At times, this protection comes at the expense of freedom of expression for both Kuwaitis and expats. The report states, “The law criminalizes publishing and broadcasting content, including on social media, which the government deems offensive to religious ‘sects’ or groups, providing for fines ranging from KD 10,000 to 200,000 ($33,200 to $665,000) and up to seven years’ imprisonment. Non-citizens convicted under this law are also subject to deportation.” And, yet, this strictness reveals the awareness that Kuwait has of the delicate nature of religious freedom.
“Kuwait has generally been tolerant of other faiths, more so than most of the other Gulf states.” Perhaps one of the most visible displays of how seriously Kuwait takes religious tolerance came hours after the 2015 suicide bombing of the Shiite Imam Al-Sadeq Mosque in Kuwait City by a man affiliated with ISIS. Kuwaiti Amir Sheikh Sabah Al-Ahmad Al Sabah, a Sunni, visited the mosque to call for unity among Kuwaitis.
“Kuwait has generally been tolerant of other faiths, more so than most of the other Gulf states, with maybe the exception of Oman,” says Ibrahim Al-Marashi, associate professor of history at California State University. Al-Marashi explains that Kuwaiti Shiite have a long history in the country (most of Kuwait’s Shiite have historically migrated from Iran, Saudi Arabia, Iraq, and other neighboring nations).
“The Al-Sabah family has had a relationship with Kuwaiti Shiite merchant families that go back several centuries,” he says. “When we’re talking about Kuwaiti Shiite families, we are [often] talking about Iranian families — you can see it from their last names. A good number of Kuwaiti Shiite who have Iranian families…identify with Kuwait but still have the ability to speak Persian that has been maintained over the generations.”
The real transformation, Al-Marashi says, happened during the 1991 Gulf War, when a good number of Kuwaiti Shiite, instead of fl eeing, stayed and joined the Kuwaiti Resistance. “It was their way of striking against the Iraqi army that had targeted their ancestral Iran,” he adds. Fatouma Al-Suwaiti, a school counselor who was a war nurse during the Gulf War, explains that the Kuwaiti government is deliberate about inclusion, and says this is evident within its governing bodies. “Our government is trying to make all of us equal, even [at the] level of Parliament. There are Shiite, Sunnas, Bedouin, and other people. So a Shiite can be a minister… and they can hold positions in our country, and same for Sunnis,” she says.

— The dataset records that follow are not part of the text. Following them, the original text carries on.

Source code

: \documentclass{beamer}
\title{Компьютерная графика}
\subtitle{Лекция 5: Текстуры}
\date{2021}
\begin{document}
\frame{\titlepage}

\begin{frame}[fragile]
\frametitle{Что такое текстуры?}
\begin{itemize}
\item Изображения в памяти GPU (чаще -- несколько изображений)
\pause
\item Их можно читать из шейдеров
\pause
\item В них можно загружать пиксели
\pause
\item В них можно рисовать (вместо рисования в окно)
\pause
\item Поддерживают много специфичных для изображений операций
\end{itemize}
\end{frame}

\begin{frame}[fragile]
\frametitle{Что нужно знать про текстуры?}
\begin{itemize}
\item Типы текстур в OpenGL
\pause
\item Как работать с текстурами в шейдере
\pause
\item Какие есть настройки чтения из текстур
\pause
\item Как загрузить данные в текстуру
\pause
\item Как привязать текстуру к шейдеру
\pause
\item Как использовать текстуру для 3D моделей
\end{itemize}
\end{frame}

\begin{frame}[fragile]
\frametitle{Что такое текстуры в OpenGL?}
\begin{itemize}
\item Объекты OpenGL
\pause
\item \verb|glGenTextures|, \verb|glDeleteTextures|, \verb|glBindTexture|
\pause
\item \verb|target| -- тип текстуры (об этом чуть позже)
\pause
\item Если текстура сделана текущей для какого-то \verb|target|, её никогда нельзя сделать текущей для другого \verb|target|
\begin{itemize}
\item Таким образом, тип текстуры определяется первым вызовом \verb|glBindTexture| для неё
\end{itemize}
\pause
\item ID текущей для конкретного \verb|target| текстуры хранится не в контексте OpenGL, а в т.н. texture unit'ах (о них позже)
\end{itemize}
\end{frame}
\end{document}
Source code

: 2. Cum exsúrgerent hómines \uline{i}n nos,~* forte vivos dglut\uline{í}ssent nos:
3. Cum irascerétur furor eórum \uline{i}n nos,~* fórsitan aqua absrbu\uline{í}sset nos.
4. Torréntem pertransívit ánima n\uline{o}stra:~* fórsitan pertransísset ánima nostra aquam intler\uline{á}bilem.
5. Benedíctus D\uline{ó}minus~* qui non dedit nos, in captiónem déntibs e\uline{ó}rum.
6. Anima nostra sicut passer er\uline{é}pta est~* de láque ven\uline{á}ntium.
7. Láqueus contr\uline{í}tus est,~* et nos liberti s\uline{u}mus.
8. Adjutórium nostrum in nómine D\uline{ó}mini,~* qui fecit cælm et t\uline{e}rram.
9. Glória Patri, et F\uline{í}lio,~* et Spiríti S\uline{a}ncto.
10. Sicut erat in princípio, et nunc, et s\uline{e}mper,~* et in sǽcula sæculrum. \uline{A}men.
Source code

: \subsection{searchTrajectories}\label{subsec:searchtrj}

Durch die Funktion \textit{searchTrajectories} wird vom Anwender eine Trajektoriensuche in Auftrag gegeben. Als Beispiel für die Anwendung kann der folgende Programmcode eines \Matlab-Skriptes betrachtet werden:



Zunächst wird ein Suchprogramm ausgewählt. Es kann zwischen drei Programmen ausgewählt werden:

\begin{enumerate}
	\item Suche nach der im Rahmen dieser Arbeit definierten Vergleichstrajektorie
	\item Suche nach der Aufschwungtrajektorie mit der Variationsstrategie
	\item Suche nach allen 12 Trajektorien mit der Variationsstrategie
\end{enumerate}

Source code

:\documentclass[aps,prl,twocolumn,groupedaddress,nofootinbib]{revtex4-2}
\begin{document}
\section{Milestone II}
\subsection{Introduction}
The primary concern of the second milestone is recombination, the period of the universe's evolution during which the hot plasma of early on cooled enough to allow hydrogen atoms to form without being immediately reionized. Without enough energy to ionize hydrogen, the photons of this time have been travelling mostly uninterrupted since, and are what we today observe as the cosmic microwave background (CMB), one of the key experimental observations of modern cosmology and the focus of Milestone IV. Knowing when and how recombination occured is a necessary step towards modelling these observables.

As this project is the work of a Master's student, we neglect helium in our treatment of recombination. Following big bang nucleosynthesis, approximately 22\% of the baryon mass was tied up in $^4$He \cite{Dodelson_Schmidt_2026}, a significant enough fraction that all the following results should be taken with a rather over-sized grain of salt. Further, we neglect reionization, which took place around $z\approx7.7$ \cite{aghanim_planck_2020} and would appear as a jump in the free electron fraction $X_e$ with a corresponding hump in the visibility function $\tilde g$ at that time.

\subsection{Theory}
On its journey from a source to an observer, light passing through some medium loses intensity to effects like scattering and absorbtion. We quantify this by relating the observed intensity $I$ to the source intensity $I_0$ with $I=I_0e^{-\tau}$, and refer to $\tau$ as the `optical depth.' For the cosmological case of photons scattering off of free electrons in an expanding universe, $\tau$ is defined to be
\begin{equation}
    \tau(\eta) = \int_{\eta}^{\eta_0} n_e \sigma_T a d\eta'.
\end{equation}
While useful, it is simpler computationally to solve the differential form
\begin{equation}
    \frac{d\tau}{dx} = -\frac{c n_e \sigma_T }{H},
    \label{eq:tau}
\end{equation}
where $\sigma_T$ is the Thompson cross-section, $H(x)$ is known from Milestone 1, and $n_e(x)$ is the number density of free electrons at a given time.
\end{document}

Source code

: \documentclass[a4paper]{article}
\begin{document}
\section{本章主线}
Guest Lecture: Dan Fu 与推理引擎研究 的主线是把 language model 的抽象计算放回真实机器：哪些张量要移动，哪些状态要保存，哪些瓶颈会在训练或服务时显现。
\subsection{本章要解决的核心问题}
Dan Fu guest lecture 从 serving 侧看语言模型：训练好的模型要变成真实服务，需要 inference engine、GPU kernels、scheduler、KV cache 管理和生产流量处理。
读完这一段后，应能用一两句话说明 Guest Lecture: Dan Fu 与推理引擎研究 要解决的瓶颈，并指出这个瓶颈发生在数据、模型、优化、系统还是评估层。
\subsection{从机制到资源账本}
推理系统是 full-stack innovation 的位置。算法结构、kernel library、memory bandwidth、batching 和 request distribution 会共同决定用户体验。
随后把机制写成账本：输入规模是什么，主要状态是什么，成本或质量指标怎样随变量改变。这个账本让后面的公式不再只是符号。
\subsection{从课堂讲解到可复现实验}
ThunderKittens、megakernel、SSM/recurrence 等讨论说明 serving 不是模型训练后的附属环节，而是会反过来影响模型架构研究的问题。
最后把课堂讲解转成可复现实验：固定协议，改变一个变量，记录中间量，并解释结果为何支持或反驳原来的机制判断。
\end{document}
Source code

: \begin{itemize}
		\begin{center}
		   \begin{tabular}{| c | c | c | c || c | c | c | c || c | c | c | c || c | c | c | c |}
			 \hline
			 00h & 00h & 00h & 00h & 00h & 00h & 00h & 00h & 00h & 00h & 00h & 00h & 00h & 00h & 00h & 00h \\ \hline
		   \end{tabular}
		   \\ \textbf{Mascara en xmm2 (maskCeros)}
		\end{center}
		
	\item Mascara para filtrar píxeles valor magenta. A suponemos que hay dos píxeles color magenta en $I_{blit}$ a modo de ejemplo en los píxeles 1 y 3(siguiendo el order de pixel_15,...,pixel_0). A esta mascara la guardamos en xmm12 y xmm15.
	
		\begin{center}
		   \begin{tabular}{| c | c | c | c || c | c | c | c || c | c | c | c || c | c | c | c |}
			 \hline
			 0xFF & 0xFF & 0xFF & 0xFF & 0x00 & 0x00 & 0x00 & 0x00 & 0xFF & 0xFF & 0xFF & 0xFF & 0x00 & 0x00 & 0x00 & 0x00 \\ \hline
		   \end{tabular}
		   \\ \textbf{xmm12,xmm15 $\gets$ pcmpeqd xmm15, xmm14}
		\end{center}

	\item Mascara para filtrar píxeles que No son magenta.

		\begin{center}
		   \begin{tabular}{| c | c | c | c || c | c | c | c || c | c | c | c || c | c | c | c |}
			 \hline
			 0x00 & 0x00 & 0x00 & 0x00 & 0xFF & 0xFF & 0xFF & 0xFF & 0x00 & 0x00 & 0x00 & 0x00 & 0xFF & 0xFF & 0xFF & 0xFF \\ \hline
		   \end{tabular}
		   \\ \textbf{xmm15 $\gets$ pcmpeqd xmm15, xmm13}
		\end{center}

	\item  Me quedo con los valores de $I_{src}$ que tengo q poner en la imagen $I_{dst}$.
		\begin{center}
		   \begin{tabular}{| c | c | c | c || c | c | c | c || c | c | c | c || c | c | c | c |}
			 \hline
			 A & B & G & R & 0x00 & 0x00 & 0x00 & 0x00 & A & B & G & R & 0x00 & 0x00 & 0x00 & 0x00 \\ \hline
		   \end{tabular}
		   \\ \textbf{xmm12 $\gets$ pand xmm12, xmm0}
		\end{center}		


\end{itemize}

However, Al-Suwaiti explains, certain positions — such as the ones within the Ministry of Defense or the one that decides the religious laws of the country — are reserved only for those who are Sunni or part of the ruling Al Sabah family. Nevertheless, Al-Suwaiti says that the government’s emphasis on freedom of religion and inclusion comes from the desire to stay united.
“We don’t want these kinds of things to happen to separate us. We don’t want any civil war between us. We want always to be connected. I know there are differences between us, different ways of thinking; marriage is hard between us — even though marriages between us happen — and we don’t prefer it. But, we stick together in one thing: we want to be united in general, for the love of this country.”